Column:
Buckling up with cable television stars
Published Feb. 29, 2008
This weekend kind of sucked. I was in a car crash that was a very close call on my life. It happened this past Friday. I was taking comedian Doug Benson of the VH1 show “Best Week Ever” to the radio station to be a guest on a morning show. Like an idiot, I had passed the exit. I had pulled off the southbound lane and was stopped between the northbound and southbound lanes, ready to make my left onto the northbound portion of the highway. I looked left, and I looked right. No cars were coming. The coast was clear. All of the sudden there was a large crunching sound, the window shattered and I bounced my head off the remains of the door.
Blood and feathers flew everywhere.
At this point I was very disoriented but I had the sneaking suspicion that a flock of geese had just totaled my car.
Doug and I both yelled the S-word, and looked at each other in horror. The car door was slammed down on my lap and I was pinned in the vehicle. We had slid across both northbound lanes. Doug Benson looked at me and asked, “Are you OK? You’re bleeding.”
I replied, “I’m fine. My face hurts.” But neither Doug nor I could explain the feathers. I tried to get out of my car, but I was pinched inside. According to the police and firemen, if the other car struck me an inch higher or lower I would not be able to tell this story. I am very grateful for my life and their responsive timing.
I yelled, “Doug, I can’t move!”
“You can’t move!?” He feared I was paralyzed. I quickly explained that I simply was pinched between the twisted metal and the seatbelt.
The other driver, a 45-year-old man, came running over and said, “What should I do?”
He reached his hand inside to shake mine as if that would make everything better.
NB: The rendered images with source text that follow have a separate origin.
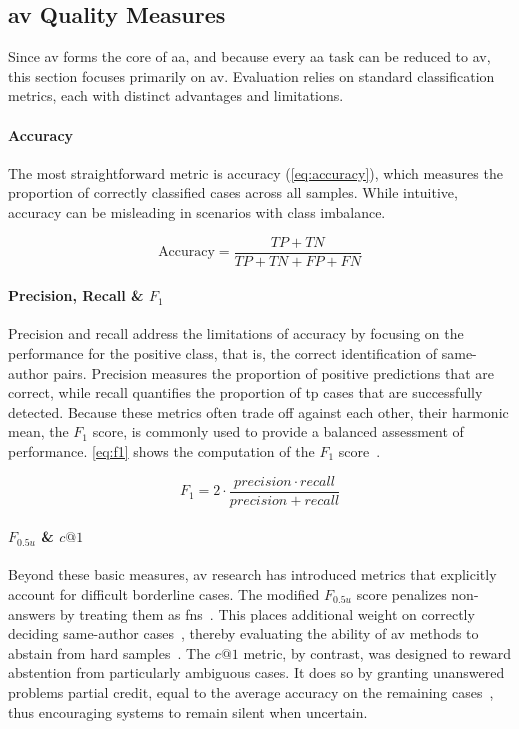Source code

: \subsection{\acs{av} Quality Measures}
\label{subsec:av_quality_measures}

Since \ac{av} forms the core of \ac{aa}, and because every \ac{aa} task can be reduced to \ac{av}, this section focuses primarily on \ac{av}. 
Evaluation relies on standard classification metrics, each with distinct advantages and limitations.

\paragraph{Accuracy}
The most straightforward metric is accuracy (\autoref{eq:accuracy}), which measures the proportion of correctly classified cases across all samples. 
While intuitive, accuracy can be misleading in scenarios with class imbalance. 

\begin{equation}\label{eq:accuracy}
    \text{Accuracy} = \frac{TP + TN}{TP + TN + FP + FN}
\end{equation}

\paragraph{Precision, Recall \& $F_1$}
Precision and recall address the limitations of accuracy by focusing on the performance for the positive class, that is, the correct identification of same-author pairs. 
Precision measures the proportion of positive predictions that are correct, while recall quantifies the proportion of \ac{tp} cases that are successfully detected. 
Because these metrics often trade off against each other, their harmonic mean, the $F_1$ score, is commonly used to provide a balanced assessment of performance. 
\autoref{eq:f1} shows the computation of the $F_1$ score~\citep{neal_surveying_2018}.

\begin{equation}\label{eq:f1}
     F_1 = 2 \cdot \frac{precision \cdot recall}{precision + recall}
\end{equation}

\paragraph{$F_{0.5u}$ \& $c@1$}
Beyond these basic measures, \ac{av} research has introduced metrics that explicitly account for difficult borderline cases. 
The modified $F_{0.5u}$ score penalizes non-answers by treating them as \acp{fn}~\citep{bevendorff_overview_2024}. 
This places additional weight on correctly deciding same-author cases~\citep{weerasinghe_feature_vector_difference_2021}, thereby evaluating the ability of \ac{av} methods to abstain from hard samples~\citep{tyo_state_2022}. 
The $c@1$ metric, by contrast, was designed to reward abstention from particularly ambiguous cases. 
It does so by granting unanswered problems partial credit, equal to the average accuracy on the remaining cases~\citep{bevendorff_overview_2024}, thus encouraging systems to remain silent when uncertain.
Keep this in mind, hand-shaking only pisses off people who are bleeding and covered in feathers and is not the answer to the “What should I do?” question after you nail somebody with your car.
I said, “How about you call the damn police?”
“Where did all these feathers come from?” the other driver inquired.
“Just go call 9-1-1!” Needless to say I was a little upset with this gentleman that just destroyed my car and my beautiful jaw structure - not to mention caused me the serious pain and near-death experience that I could have done without at 8 a.m. on a Friday.
Next thing I remember, I was very cold and being pelted in the face with sleet while lying on a stretcher with sticky adhesive strips restraining my head and body on the stretcher.
A firemen spoke up, “Looks like your down-feather coat exploded when you were hit.”
“Well, that would explain all these feathers ...” the other driver said. I’m glad he solved his mystery.
As I was lifted into the ambulance I yelled for Doug Benson once more. “Doug!”
“Yeah?”
“I am not having the Best Week Ever,” I exclaimed.
“No, no you’re not.”
For two days I have been randomly finding feathers and shards of glass in and around my body, and to make matters more comforting, my jaw is broken and I get to have a lot of soup for some time. The moral of the story: Wear your seatbelt. And don’t get in a car with anyone from cable television. My face hurts.